To Pizzey, he said: "In my judgment of cases of this sort, a significant number of which have been dealt with by this court in the last year or two, this is a particularly serious example.
"Firstly, the length of time, secondly the number of occasions in which you divulged information, thirdly the amount of money and fourthly you did not just divulge information; on occasions you were prepared to confirm information the paper already had.

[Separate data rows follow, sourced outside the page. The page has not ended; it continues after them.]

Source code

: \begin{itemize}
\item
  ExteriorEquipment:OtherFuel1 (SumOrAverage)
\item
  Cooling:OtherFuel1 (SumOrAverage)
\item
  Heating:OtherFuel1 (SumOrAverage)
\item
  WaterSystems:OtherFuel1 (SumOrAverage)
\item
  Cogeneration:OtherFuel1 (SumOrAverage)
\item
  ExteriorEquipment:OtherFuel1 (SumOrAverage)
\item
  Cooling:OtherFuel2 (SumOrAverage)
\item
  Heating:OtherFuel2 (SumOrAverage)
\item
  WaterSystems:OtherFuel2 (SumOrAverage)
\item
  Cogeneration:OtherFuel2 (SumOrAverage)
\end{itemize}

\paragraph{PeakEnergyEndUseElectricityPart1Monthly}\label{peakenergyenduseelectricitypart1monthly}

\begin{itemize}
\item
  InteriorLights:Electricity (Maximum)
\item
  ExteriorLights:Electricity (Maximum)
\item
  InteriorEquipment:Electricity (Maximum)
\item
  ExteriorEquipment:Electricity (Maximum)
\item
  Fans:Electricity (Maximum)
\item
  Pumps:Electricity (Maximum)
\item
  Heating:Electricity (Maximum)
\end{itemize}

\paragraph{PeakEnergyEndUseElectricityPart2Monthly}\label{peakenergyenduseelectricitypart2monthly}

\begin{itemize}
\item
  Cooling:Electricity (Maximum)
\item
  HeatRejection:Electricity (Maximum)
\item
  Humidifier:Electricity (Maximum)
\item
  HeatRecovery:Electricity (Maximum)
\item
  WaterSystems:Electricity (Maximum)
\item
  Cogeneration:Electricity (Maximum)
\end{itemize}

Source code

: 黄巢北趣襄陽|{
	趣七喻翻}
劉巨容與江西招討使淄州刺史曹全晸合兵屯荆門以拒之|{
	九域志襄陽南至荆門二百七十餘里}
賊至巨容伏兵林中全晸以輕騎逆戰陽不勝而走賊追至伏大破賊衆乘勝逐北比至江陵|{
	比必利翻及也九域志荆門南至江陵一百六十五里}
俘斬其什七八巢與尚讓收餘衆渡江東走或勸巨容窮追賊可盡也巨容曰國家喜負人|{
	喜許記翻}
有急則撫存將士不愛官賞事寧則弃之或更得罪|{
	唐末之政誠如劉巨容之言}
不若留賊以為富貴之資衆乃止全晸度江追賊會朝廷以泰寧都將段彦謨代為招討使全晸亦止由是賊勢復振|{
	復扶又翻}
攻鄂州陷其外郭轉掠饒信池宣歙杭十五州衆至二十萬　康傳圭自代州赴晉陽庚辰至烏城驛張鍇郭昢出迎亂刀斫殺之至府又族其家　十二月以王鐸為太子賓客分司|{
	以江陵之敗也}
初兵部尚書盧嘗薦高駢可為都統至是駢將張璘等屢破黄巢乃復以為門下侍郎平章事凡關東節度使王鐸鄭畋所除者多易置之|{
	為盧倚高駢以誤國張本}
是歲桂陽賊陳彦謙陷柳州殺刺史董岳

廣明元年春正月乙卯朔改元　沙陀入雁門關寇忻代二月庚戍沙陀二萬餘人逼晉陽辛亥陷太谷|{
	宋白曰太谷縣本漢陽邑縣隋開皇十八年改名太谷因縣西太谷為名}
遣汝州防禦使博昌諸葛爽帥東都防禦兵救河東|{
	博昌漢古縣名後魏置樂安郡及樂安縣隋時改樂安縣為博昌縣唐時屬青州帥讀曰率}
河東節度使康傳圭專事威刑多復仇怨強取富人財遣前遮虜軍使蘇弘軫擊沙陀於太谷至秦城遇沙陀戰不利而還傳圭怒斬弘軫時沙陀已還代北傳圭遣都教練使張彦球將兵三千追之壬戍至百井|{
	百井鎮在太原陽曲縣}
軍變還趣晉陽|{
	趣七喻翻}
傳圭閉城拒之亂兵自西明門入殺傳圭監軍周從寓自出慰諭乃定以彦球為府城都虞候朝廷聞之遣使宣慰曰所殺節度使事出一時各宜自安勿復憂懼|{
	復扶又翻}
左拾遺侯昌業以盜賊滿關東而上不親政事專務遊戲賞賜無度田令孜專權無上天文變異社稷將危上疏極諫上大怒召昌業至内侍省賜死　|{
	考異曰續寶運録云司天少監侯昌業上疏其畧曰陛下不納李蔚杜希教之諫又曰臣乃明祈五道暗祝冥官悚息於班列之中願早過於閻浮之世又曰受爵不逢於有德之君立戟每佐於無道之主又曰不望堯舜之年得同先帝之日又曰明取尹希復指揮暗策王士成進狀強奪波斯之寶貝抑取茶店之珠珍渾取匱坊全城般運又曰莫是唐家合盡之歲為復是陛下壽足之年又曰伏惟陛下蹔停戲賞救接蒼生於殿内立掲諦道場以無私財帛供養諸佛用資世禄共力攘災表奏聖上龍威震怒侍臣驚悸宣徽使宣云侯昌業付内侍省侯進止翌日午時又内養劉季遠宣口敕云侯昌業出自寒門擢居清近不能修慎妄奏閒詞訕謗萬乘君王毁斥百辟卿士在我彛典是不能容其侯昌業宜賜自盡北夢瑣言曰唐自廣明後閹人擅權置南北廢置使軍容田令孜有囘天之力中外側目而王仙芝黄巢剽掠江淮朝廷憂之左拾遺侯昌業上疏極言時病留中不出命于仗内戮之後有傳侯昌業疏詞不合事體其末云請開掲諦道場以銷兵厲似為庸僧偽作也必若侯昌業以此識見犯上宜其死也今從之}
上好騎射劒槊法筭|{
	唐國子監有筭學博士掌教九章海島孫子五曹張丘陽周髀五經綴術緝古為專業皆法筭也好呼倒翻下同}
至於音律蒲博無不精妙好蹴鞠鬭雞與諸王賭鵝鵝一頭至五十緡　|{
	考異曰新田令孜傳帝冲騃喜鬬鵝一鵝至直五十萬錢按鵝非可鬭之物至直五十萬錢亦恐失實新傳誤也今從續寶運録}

And most seriously of all, you divulged documents and, or, reports which you had removed from prison on five separate occasions.
"For a prison officer such as yourself, Grant Pizzey, to effectively have two paymasters and to be acting as a paid informant or mole unquestionably harms the public interest in a significant way and it is damaging and detrimental to the proper running of the prison.
"It undermines trust in staff and prisoners because no-one knows who it is leaking information and it is potentially unsettling for those prisoners who are the subject of publicity."
There was weeping in the public gallery wept as they were sent down.
Prosecutor Stuart Biggs told the court how, unlike the two other defendants, Alexander had admitted conspiracy to commit misconduct with a Daily Mirror reporter and a further count of misconduct in relation to his dealings with the Sun.
He made £2,700 from the Mirror by handing Box Turnbull information from Holloway prison on 11 occasions between February 2006 and December 2009.
It included details about Baby P's mother giving birth in jail and a former royal aide jailed for murder cutting herself and being placed on suicide watch.
He used his girlfriend's bank account but it was accepted by the prosecution that she did not know what it was for, Biggs said.
Police uncovered his activities when Box Turnbull was arrested and police found a reference to a meeting in the journalist's diary.
In a police interview, Alexander accepted what he had done and explained he was not earning very much and had debts.
Later in 2013, evidence emerged that Alexander, from Albion Road, Port Talbot, South Wales, was also paid £400 by the Sun for another Baby P story, the court heard.
He pleaded guilty at the earliest opportunity two years ago but sentence was put off pending Box Turnbull's case which was dropped in the spring this year.
Judge Marks took account of the delay in sentencing, his guilty plea and the change in his circumstances being in a settled relationship with a young child and another on the way.
But the judge told him: "I regret to say that in my judgment the seriousness of your misconduct is such an immediate custodial sentence in inevitable."